Collected data

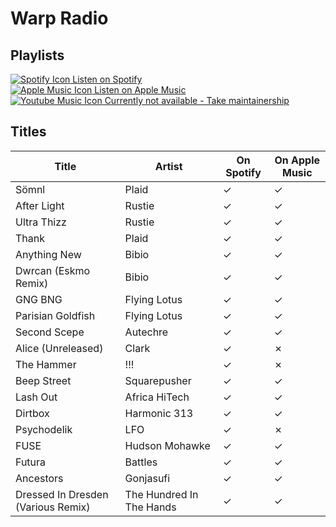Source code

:# Warp Radio

## Playlists

[![Spotify Icon](https://user-images.githubusercontent.com/6068259/95839470-57169600-0d43-11eb-89e3-6b80e7c64339.png "Listen on Spotify") Listen on Spotify](https://open.spotify.com/playlist/0Ha2dkP9BulWDRTBhqeeJH)  
[![Apple Music Icon](https://user-images.githubusercontent.com/6068259/95839328-2fbfc900-0d43-11eb-896b-78ba8d0f56da.png "Listen on Apple Music") Listen on Apple Music](https://itunes.apple.com/de/playlist/pl.u-xr62tpKJag7)  
[![Youtube Music Icon](https://user-images.githubusercontent.com/6068259/95839482-5a118680-0d43-11eb-97f5-21338bca84df.png "Listen on Youtube Music") Currently not available - Take maintainership](https://github.com/MarauderXtreme/video-game-radiostation-playlists/fork)

## Titles

| Title                              | Artist                   | On Spotify | On Apple Music |
| ---------------------------------- | ------------------------ | ---------- | -------------- |
| Sömnl                              | Plaid                    | ✓          | ✓              |
| After Light                        | Rustie                   | ✓          | ✓              |
| Ultra Thizz                        | Rustie                   | ✓          | ✓              |
| Thank                              | Plaid                    | ✓          | ✓              |
| Anything New                       | Bibio                    | ✓          | ✓              |
| Dwrcan (Eskmo Remix)               | Bibio                    | ✓          | ✓              |
| GNG BNG                            | Flying Lotus             | ✓          | ✓              |
| Parisian Goldfish                  | Flying Lotus             | ✓          | ✓              |
| Second Scepe                       | Autechre                 | ✓          | ✓              |
| Alice (Unreleased)                 | Clark                    | ✓          | ✗              |
| The Hammer                         | !!!                      | ✓          | ✗              |
| Beep Street                        | Squarepusher             | ✓          | ✓              |
| Lash Out                           | Africa HiTech            | ✓          | ✓              |
| Dirtbox                            | Harmonic 313             | ✓          | ✓              |
| Psychodelik                        | LFO                      | ✓          | ✗              |
| FUSE                               | Hudson Mohawke           | ✓          | ✓              |
| Futura                             | Battles                  | ✓          | ✓              |
| Ancestors                          | Gonjasufi                | ✓          | ✓              |
| Dressed In Dresden (Various Remix) | The Hundred In The Hands | ✓          | ✓              |
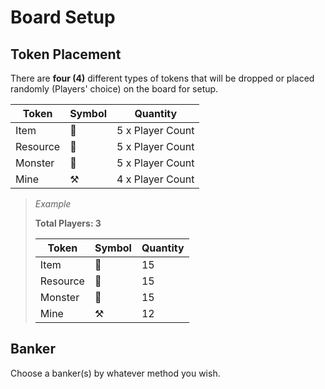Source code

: # Board Setup
## Token Placement
There are **four (4)** different types of tokens that will be dropped or placed randomly (Players' choice) on the board for setup.

|Token|Symbol|Quantity|
|---|---|---|
|Item|🎁|5 x Player Count|
|Resource|💎|5 x Player Count|
|Monster|🧟|5 x Player Count|
|Mine|⚒️|4 x Player Count|

> *Example*
> 
> **Total Players: 3**
> 
> |Token|Symbol|Quantity|
> |---|---|---|
> |Item|🎁|15|
> |Resource|💎|15|
> |Monster|🧟|15|
> |Mine|⚒️|12|

## Banker
Choose a banker(s) by whatever method you wish.

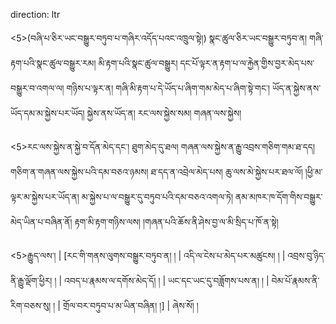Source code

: direction: ltr

<5>(བཞི་པ་ཅིར་ཡང་བསྒྱུར་བཏུབ་པ་གཞིར་འདོད་པའང་འཁྲུལ་སྟེ།) སྣང་ཚུལ་ཅིར་ཡང་བསྒྱུར་བཏུབ་ན། གཞི་རྟག་པའི་སྣང་ཚུལ་བསྒྱུར་རམ། མི་རྟག་པའི་སྣང་ཚུལ་བསྒྱུར། དང་པོ་ལྟར་ན་རྟག་པ་ལ་རྐྱེན་གྱིས་བྱར་མེད་པས་བསྒྱུར་བ་འགལ་ལ། གཉིས་པ་ལྟར་ན། གཞི་མི་རྟག་པ་དེ་ཡོད་པ་ཞིག་གམ་མེད་པ་ཞིག་སྟེ་གང་། ཡོད་ན་སྐྱེས་ནས་ཡོད་དམ་མ་སྐྱེས་པར་ཡོད། སྐྱེས་ནས་ཡོད་ན། རང་ལས་སྐྱེས་སམ། གཞན་ལས་སྐྱེས། 

<5>རང་ལས་སྐྱེས་ན་སྐྱེ་བ་དོན་མེད་དང་། ཐུག་མེད་དུ་ཐལ། གཞན་ལས་སྐྱེས་ན་རྒྱུ་འབྲས་གཅིག་གམ་ཐ་དད། གཅིག་ན་གཞན་ལས་སྐྱེས་པའི་དམ་བཅའ་ཉམས། ཐ་དད་ན་འབྲེལ་མེད་པས། ཆུ་ལས་མེ་སྐྱེས་པར་ཐལ་ལོ། །ཕྱི་མ་ལྟར་མ་སྐྱེས་པར་ཡོད་ན། མ་སྐྱེས་པ་ལ་བསྒྱུར་དུ་བཏུབ་པའི་དམ་བཅའ་འགལ་ཏེ། ནམ་མཁར་ཁ་དོག་གིས་བསྒྱུར་མེད་ཡིན་པ་བཞིན་ནོ། རྟག་མི་རྟག་གཉིས་ལས། །གཞན་པའི་ཆོས་ནི་ཤེས་བྱ་ལ་མི་སྲིད་པ་ཁོ་ན་སྟེ། 

<5>རྒྱུད་ལས་།  | [རང་གི་གནས་ལུགས་བསྒྱུར་བཏུབ་ན། ། | འདི་ལ་ངེས་པ་མེད་པར་མཚུངས། ། | འབྲས་བུ་ཉིད་ནི་རྒྱུ་ལྡོག་ཕྱིར། ། | འབད་པ་རྣམས་ལ་དགོས་མེད་དོ། ། | ཡང་དང་ཡང་དུ་བཟློགས་པས་ན། ། | བེམ་པོ་རྣམས་ནི་རིག་བཅས་སུ། ། | གྲོལ་བར་བཏུབ་པ་མ་ཡིན་བཞིན། །] |  ཞེས་སོ། །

What is being asked:
Go line by line through the data and copy any that contain "Spotify".

Final answer:
[![Spotify Icon](https://user-images.githubusercontent.com/6068259/95839470-57169600-0d43-11eb-89e3-6b80e7c64339.png "Listen on Spotify") Listen on Spotify](https://open.spotify.com/playlist/0Ha2dkP9BulWDRTBhqeeJH)  
| Title                              | Artist                   | On Spotify | On Apple Music |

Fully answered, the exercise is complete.